How to complete this task
For each line of the listing that holds "different", show the full line.

****************

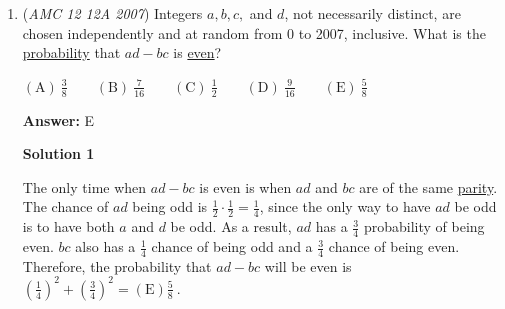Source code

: \begin{enumerate}
 One way of finishing the sequence is by adding $568,682$ (before 824) to the sequence and adding them all together. After this, we just divide the result by each of the answer choices. Of the five, $37$ is the largest prime number that divides this sequence, so the answer is ${\boxed{(D)}}$.~Banspeedrun

 



\textbf{Solution 4 (a better way of doing solution 3)}

Because the question says which prime number will \textbf{ \textit{ ALWAYS }} divide $S$, the prime number would divide any sequence that follows the rule. So, to test this, create two sequences with three terms each- $111, 111, 111$ and $222, 222, 222$. The sum for both (respectively) is $333$ and $666$. Obviously, $3$ divides both. Now, test the other choices on both numbers, but don't if it doesn't divide one. An example is $\frac{333}{7}$. Because it doesn't divide, don't check $\frac{666}{7}$. Use the same logic for $\frac{333}{13}$. However, when you test $\frac{333}{37}$, it works. Now, you must check $\frac{666}{37}$ to ensure it isn't a special case. After doing this, you get that both are divisible. Now, check $\frac{333}{43}$ and see that it doesn't work. 

 
So the answer is ${\boxed{(D)}}$

 -N.

 


	\item (\textit{AMC 12 12A 2007}) Integers $a, b, c,$ and $d$, not necessarily distinct, are chosen independently and at random from 0 to 2007, inclusive. What is the \href{https://artofproblemsolving.com/wiki/index.php?title=Probability}{probability} that $ad-bc$ is \href{https://artofproblemsolving.com/wiki/index.php?title=Even}{even}?


 $\mathrm{(A)}\ \frac 38\qquad \mathrm{(B)}\ \frac 7{16}\qquad \mathrm{(C)}\ \frac 12\qquad \mathrm{(D)}\ \frac 9{16}\qquad \mathrm{(E)}\ \frac 58$

 \textbf{Answer: }E



\textbf{Solution 1}

The only time when $ad-bc$ is even is when $ad$ and $bc$ are of the same \href{https://artofproblemsolving.com/wiki/index.php?title=Parity}{parity}. The chance of $ad$ being odd is $\frac 12 \cdot \frac 12 = \frac 14$, since the only way to have $ad$ be odd is to have both $a$ and $d$ be odd. As a result, $ad$ has a $\frac 34$ probability of being even. $bc$ also has a $\frac 14$ chance of being odd and a $\frac34$ chance of being even. Therefore, the probability that $ad-bc$ will be even is $\left(\frac 14\right)^2+\left(\frac 34\right)^2=\boxed {\mathrm{(E )} \frac 58\ }$.


\end{enumerate}
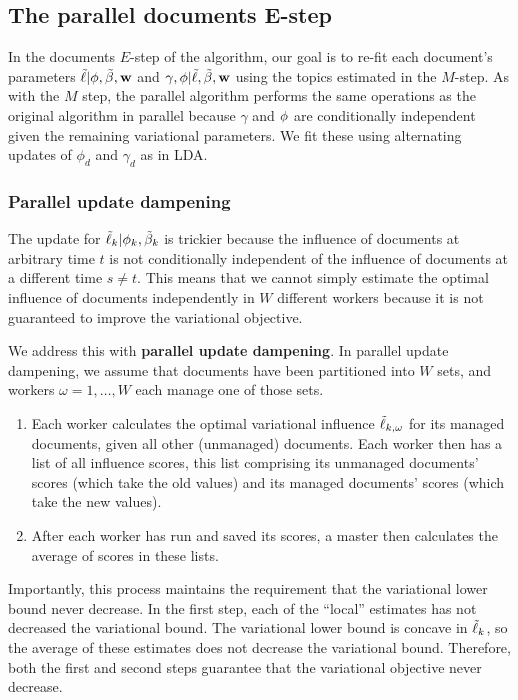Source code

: \subsection*{The parallel documents E-step}
In the documents $E$-step of the algorithm, our goal is to re-fit each
document's parameters $\tilde{\ell} | \phi, \tilde{\beta}, \textbf{w} $ and $\gamma, \phi |
\tilde{\ell}, \tilde{\beta}, \textbf{w}$ using the topics estimated in the $M$-step.  As with
the $M$ step, the parallel algorithm performs the same operations as
the original algorithm in parallel because $\gamma$ and $\phi$ are
conditionally independent given the remaining variational parameters.
We fit these using alternating updates of $\phi_{d}$ and $\gamma_d$ as
in LDA.

\subsubsection*{Parallel update dampening}

The update for $\tilde{\ell}_{k} | \phi_k, \tilde{\beta}_k$ is trickier because the
influence of documents at arbitrary time $t$ is not conditionally
independent of the influence of documents at a different time $s \neq
t$.  This means that we cannot simply estimate the optimal influence
of documents independently in $W$ different workers because it is not
guaranteed to improve the variational objective.

We address this with \textbf{parallel update dampening}.  In parallel
update dampening, we assume that documents have been partitioned into
$W$ sets, and workers $\omega = 1, \ldots, W$ each manage one of those
sets.

\begin{enumerate}
\item Each worker calculates the optimal variational influence
  $\tilde{\ell}_{k,\omega}$ for its managed documents, given all other
  (unmanaged) documents.  Each worker then has a list of all influence
  scores, this list comprising its unmanaged documents' scores (which take the
  old values) and its managed documents' scores (which take the new
  values).
  
\item After each worker has run and saved its scores, a master then
  calculates the average of scores in these lists.
\end{enumerate}
Importantly, this process maintains the requirement that the
variational lower bound never decrease.  In the first step, each of
the ``local'' estimates has not decreased the variational bound.  The
variational lower bound is concave in $\tilde{\ell}_{k}$, so the average of
these estimates does not decrease the variational bound.  Therefore,
both the first and second steps guarantee that the variational
objective never decrease.

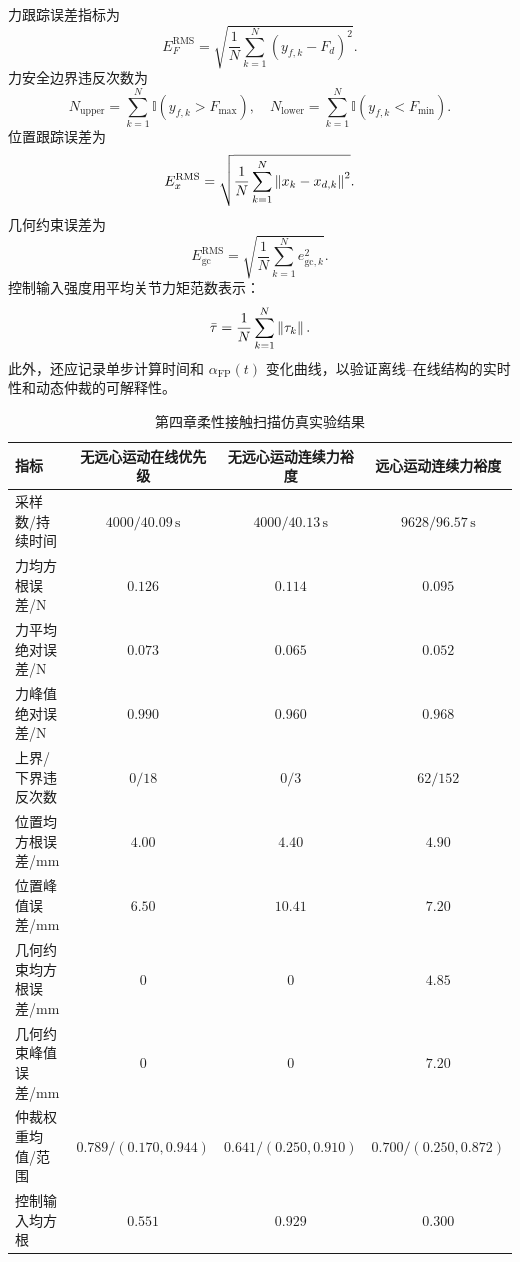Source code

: 力跟踪误差指标为
\begin{equation}
  E_F^{\mathrm{RMS}}=\sqrt{\frac{1}{N}\sum_{k=1}^{N}(y_{f,k}-F_d)^2} .
  \label{eq:ch4_force_rmse}
\end{equation}
力安全边界违反次数为
\begin{equation}
  N_{\mathrm{upper}}=\sum_{k=1}^{N}\mathbb{I}(y_{f,k}>F_{\max}),
  \quad
  N_{\mathrm{lower}}=\sum_{k=1}^{N}\mathbb{I}(y_{f,k}<F_{\min}) .
  \label{eq:ch4_violation_count}
\end{equation}
位置跟踪误差为
\begin{equation}
  E_x^{\mathrm{RMS}}=\sqrt{\frac{1}{N}\sum_{k=1}^{N}\norm{x_k-x_{d,k}}^2} .
  \label{eq:ch4_position_rmse}
\end{equation}
几何约束误差为
\begin{equation}
  E_{\mathrm{gc}}^{\mathrm{RMS}}=\sqrt{\frac{1}{N}\sum_{k=1}^{N}e_{\mathrm{gc},k}^2} .
  \label{eq:ch4_gc_rmse}
\end{equation}
控制输入强度用平均关节力矩范数表示：
\begin{equation}
  \bar\tau=\frac{1}{N}\sum_{k=1}^{N}\norm{\tau_k} .
  \label{eq:ch4_tau_metric}
\end{equation}
此外，还应记录单步计算时间和 $\alpha_{\mathrm{FP}}(t)$ 变化曲线，以验证离线--在线结构的实时性和动态仲裁的可解释性。

\begin{table}[H]
\centering
\caption{第四章柔性接触扫描仿真实验结果}
\label{tab:ch4_result_template}
\scriptsize
\begin{tabular}{lccc}
\toprule
指标 & 无远心运动在线优先级 & 无远心运动连续力裕度 & 远心运动连续力裕度 \\
\midrule
采样数/持续时间 & $4000/40.09\,\mathrm{s}$ & $4000/40.13\,\mathrm{s}$ & $9628/96.57\,\mathrm{s}$ \\
力均方根误差/N & $0.126$ & $0.114$ & $0.095$ \\
力平均绝对误差/N & $0.073$ & $0.065$ & $0.052$ \\
力峰值绝对误差/N & $0.990$ & $0.960$ & $0.968$ \\
上界/下界违反次数 & $0/18$ & $0/3$ & $62/152$ \\
位置均方根误差/mm & $4.00$ & $4.40$ & $4.90$ \\
位置峰值误差/mm & $6.50$ & $10.41$ & $7.20$ \\
几何约束均方根误差/mm & $0$ & $0$ & $4.85$ \\
几何约束峰值误差/mm & $0$ & $0$ & $7.20$ \\
仲裁权重均值/范围 & $0.789/(0.170,0.944)$ & $0.641/(0.250,0.910)$ & $0.700/(0.250,0.872)$ \\
控制输入均方根 & $0.551$ & $0.929$ & $0.300$ \\
\bottomrule
\end{tabular}
\end{table}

****************

Problem solution
independent of the influence of documents at a different time $s \neq
of documents independently in $W$ different workers because it is not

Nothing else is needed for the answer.